RAW DATA:
══════

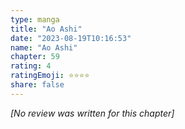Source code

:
```yaml
---
type: manga
title: "Ao Ashi"
date: "2023-08-19T10:16:53"
name: "Ao Ashi"
chapter: 59
rating: 4
ratingEmoji: ⭐️⭐️⭐️⭐️
share: false
---
```


_[No review was written for this chapter]_
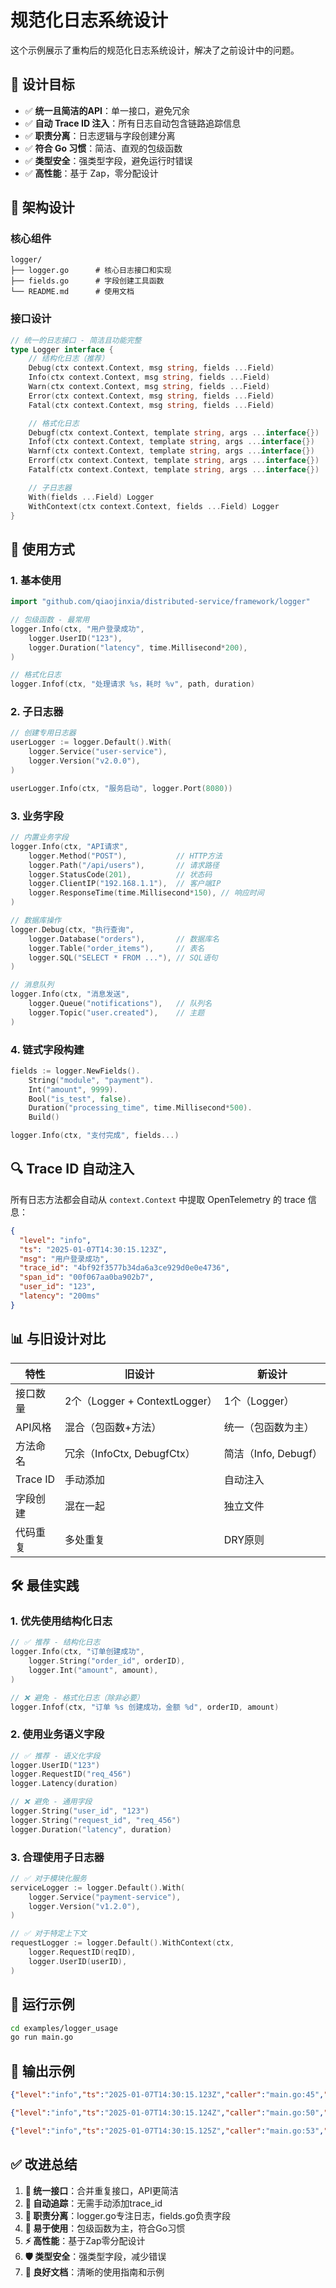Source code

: # 规范化日志系统设计

这个示例展示了重构后的规范化日志系统设计，解决了之前设计中的问题。

## 🎯 设计目标

- ✅ **统一且简洁的API**：单一接口，避免冗余
- ✅ **自动 Trace ID 注入**：所有日志自动包含链路追踪信息
- ✅ **职责分离**：日志逻辑与字段创建分离
- ✅ **符合 Go 习惯**：简洁、直观的包级函数
- ✅ **类型安全**：强类型字段，避免运行时错误
- ✅ **高性能**：基于 Zap，零分配设计

## 📐 架构设计

### 核心组件

```
logger/
├── logger.go      # 核心日志接口和实现
├── fields.go      # 字段创建工具函数
└── README.md      # 使用文档
```

### 接口设计

```go
// 统一的日志接口 - 简洁且功能完整
type Logger interface {
    // 结构化日志（推荐）
    Debug(ctx context.Context, msg string, fields ...Field)
    Info(ctx context.Context, msg string, fields ...Field)
    Warn(ctx context.Context, msg string, fields ...Field)
    Error(ctx context.Context, msg string, fields ...Field)
    Fatal(ctx context.Context, msg string, fields ...Field)

    // 格式化日志
    Debugf(ctx context.Context, template string, args ...interface{})
    Infof(ctx context.Context, template string, args ...interface{})
    Warnf(ctx context.Context, template string, args ...interface{})
    Errorf(ctx context.Context, template string, args ...interface{})
    Fatalf(ctx context.Context, template string, args ...interface{})

    // 子日志器
    With(fields ...Field) Logger
    WithContext(ctx context.Context, fields ...Field) Logger
}
```

## 🚀 使用方式

### 1. 基本使用

```go
import "github.com/qiaojinxia/distributed-service/framework/logger"

// 包级函数 - 最常用
logger.Info(ctx, "用户登录成功", 
    logger.UserID("123"),
    logger.Duration("latency", time.Millisecond*200),
)

// 格式化日志
logger.Infof(ctx, "处理请求 %s，耗时 %v", path, duration)
```

### 2. 子日志器

```go
// 创建专用日志器
userLogger := logger.Default().With(
    logger.Service("user-service"),
    logger.Version("v2.0.0"),
)

userLogger.Info(ctx, "服务启动", logger.Port(8080))
```

### 3. 业务字段

```go
// 内置业务字段
logger.Info(ctx, "API请求",
    logger.Method("POST"),           // HTTP方法
    logger.Path("/api/users"),       // 请求路径  
    logger.StatusCode(201),          // 状态码
    logger.ClientIP("192.168.1.1"),  // 客户端IP
    logger.ResponseTime(time.Millisecond*150), // 响应时间
)

// 数据库操作
logger.Debug(ctx, "执行查询",
    logger.Database("orders"),       // 数据库名
    logger.Table("order_items"),     // 表名
    logger.SQL("SELECT * FROM ..."), // SQL语句
)

// 消息队列
logger.Info(ctx, "消息发送",
    logger.Queue("notifications"),   // 队列名
    logger.Topic("user.created"),    // 主题
)
```

### 4. 链式字段构建

```go
fields := logger.NewFields().
    String("module", "payment").
    Int("amount", 9999).
    Bool("is_test", false).
    Duration("processing_time", time.Millisecond*500).
    Build()

logger.Info(ctx, "支付完成", fields...)
```

## 🔍 Trace ID 自动注入

所有日志方法都会自动从 `context.Context` 中提取 OpenTelemetry 的 trace 信息：

```json
{
  "level": "info",
  "ts": "2025-01-07T14:30:15.123Z",
  "msg": "用户登录成功",
  "trace_id": "4bf92f3577b34da6a3ce929d0e0e4736",
  "span_id": "00f067aa0ba902b7",
  "user_id": "123",
  "latency": "200ms"
}
```

## 📊 与旧设计对比

| 特性 | 旧设计 | 新设计 |
|------|--------|---------|
| 接口数量 | 2个（Logger + ContextLogger） | 1个（Logger） |
| API风格 | 混合（包函数+方法） | 统一（包函数为主） |
| 方法命名 | 冗余（InfoCtx, DebugfCtx） | 简洁（Info, Debugf） |
| Trace ID | 手动添加 | 自动注入 |
| 字段创建 | 混在一起 | 独立文件 |
| 代码重复 | 多处重复 | DRY原则 |

## 🛠️ 最佳实践

### 1. 优先使用结构化日志

```go
// ✅ 推荐 - 结构化日志
logger.Info(ctx, "订单创建成功",
    logger.String("order_id", orderID),
    logger.Int("amount", amount),
)

// ❌ 避免 - 格式化日志（除非必要）
logger.Infof(ctx, "订单 %s 创建成功，金额 %d", orderID, amount)
```

### 2. 使用业务语义字段

```go
// ✅ 推荐 - 语义化字段
logger.UserID("123")
logger.RequestID("req_456") 
logger.Latency(duration)

// ❌ 避免 - 通用字段
logger.String("user_id", "123")
logger.String("request_id", "req_456")
logger.Duration("latency", duration)
```

### 3. 合理使用子日志器

```go
// ✅ 对于模块化服务
serviceLogger := logger.Default().With(
    logger.Service("payment-service"),
    logger.Version("v1.2.0"),
)

// ✅ 对于特定上下文  
requestLogger := logger.Default().WithContext(ctx,
    logger.RequestID(reqID),
    logger.UserID(userID),
)
```

## 🔧 运行示例

```bash
cd examples/logger_usage
go run main.go
```

## 📝 输出示例

```json
{"level":"info","ts":"2025-01-07T14:30:15.123Z","caller":"main.go:45","msg":"服务启动成功","trace_id":"4bf92f3577b34da6a3ce929d0e0e4736","span_id":"00f067aa0ba902b7","service":"logger-demo","version":"v1.0.0","port":8080}

{"level":"info","ts":"2025-01-07T14:30:15.124Z","caller":"main.go:50","msg":"用户 alice 登录成功，耗时 250ms","trace_id":"4bf92f3577b34da6a3ce929d0e0e4736","span_id":"00f067aa0ba902b7"}

{"level":"info","ts":"2025-01-07T14:30:15.125Z","caller":"main.go:53","msg":"处理用户请求","trace_id":"4bf92f3577b34da6a3ce929d0e0e4736","span_id":"00f067aa0ba902b7","user_id":"user123","request_id":"req456","method":"POST","path":"/api/users","status_code":201,"latency":"150ms"}
```

## ✅ 改进总结

1. **🎯 统一接口**：合并重复接口，API更简洁
2. **🚀 自动追踪**：无需手动添加trace_id
3. **📂 职责分离**：logger.go专注日志，fields.go负责字段
4. **🔧 易于使用**：包级函数为主，符合Go习惯
5. **⚡ 高性能**：基于Zap零分配设计
6. **🛡️ 类型安全**：强类型字段，减少错误
7. **📖 良好文档**：清晰的使用指南和示例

══════

WHAT TO PRODUCE: Where does the word "payment" occur in the data? Copy every line that has it.

TASK ANSWER:
    String("module", "payment").
    logger.Service("payment-service"),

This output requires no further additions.